- Extracted records
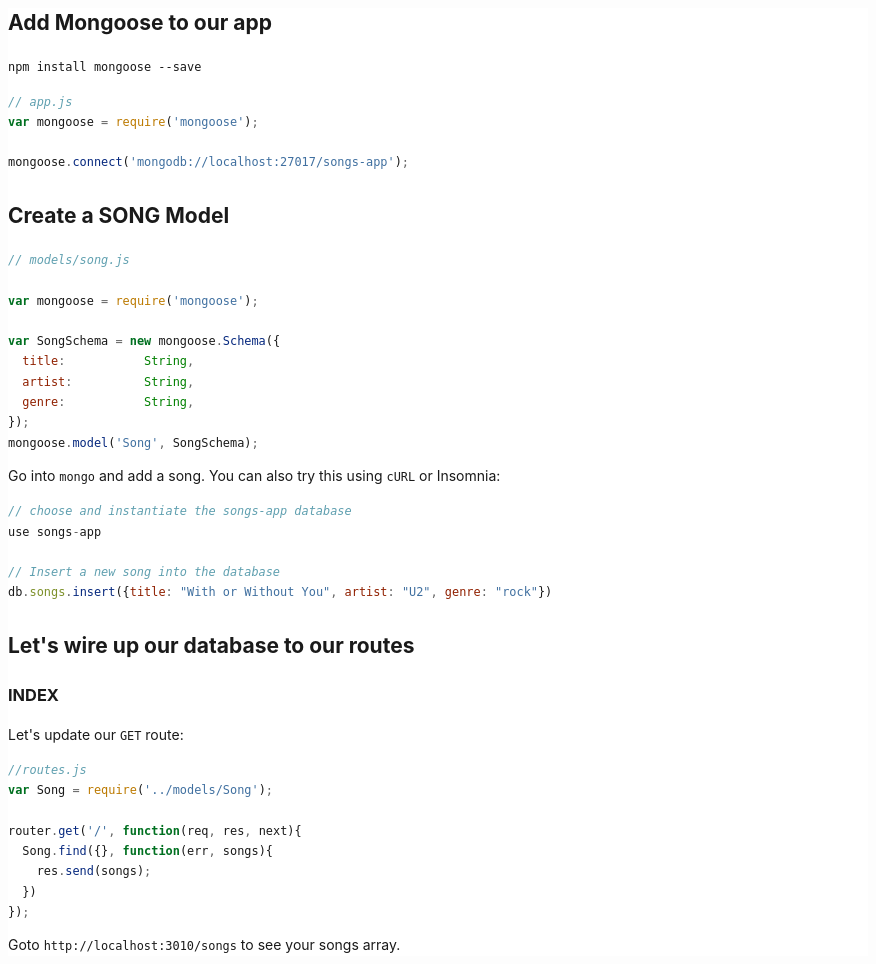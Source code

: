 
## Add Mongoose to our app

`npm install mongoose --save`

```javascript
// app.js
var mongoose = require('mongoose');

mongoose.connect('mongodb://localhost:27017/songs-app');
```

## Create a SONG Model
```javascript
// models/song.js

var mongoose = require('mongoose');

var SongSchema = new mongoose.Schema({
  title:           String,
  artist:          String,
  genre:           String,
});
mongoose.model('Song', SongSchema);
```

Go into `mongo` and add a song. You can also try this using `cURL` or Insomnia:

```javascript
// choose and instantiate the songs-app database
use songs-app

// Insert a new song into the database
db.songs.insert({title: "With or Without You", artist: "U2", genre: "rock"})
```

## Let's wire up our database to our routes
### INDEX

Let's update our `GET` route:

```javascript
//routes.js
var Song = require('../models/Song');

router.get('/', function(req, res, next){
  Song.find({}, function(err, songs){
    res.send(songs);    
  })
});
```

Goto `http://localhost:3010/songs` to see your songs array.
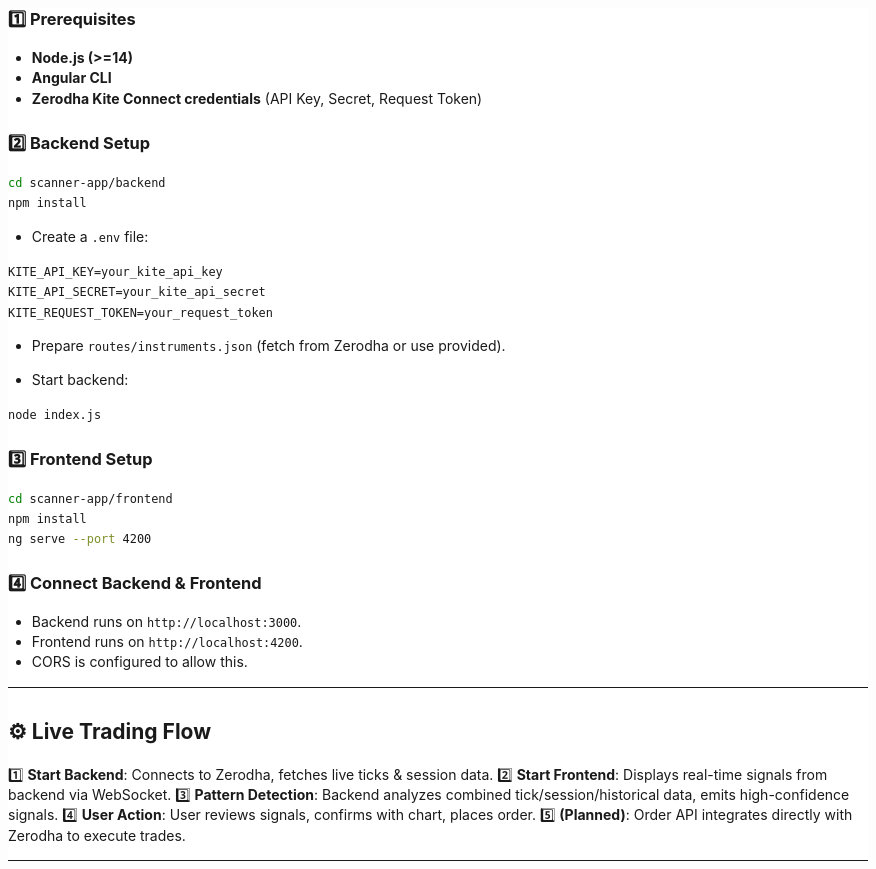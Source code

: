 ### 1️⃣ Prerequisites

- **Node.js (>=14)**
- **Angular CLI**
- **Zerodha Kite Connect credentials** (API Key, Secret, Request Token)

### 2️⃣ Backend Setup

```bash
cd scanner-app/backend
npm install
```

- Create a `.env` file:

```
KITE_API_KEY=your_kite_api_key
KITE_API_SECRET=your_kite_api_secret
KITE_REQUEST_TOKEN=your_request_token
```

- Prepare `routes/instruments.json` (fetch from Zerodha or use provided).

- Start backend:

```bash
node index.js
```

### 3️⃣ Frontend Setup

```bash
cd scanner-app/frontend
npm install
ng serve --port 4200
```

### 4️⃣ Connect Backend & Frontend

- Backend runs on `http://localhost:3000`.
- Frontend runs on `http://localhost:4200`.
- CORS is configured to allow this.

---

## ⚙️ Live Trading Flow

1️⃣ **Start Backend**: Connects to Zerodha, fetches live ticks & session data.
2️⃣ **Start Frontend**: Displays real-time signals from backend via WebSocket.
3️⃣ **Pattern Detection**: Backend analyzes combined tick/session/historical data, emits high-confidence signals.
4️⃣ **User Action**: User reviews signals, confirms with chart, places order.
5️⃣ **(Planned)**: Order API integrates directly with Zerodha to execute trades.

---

- Your task
Looking only at the data above, say how many of its lines contain the string "into", and nothing more.

- Answer below
2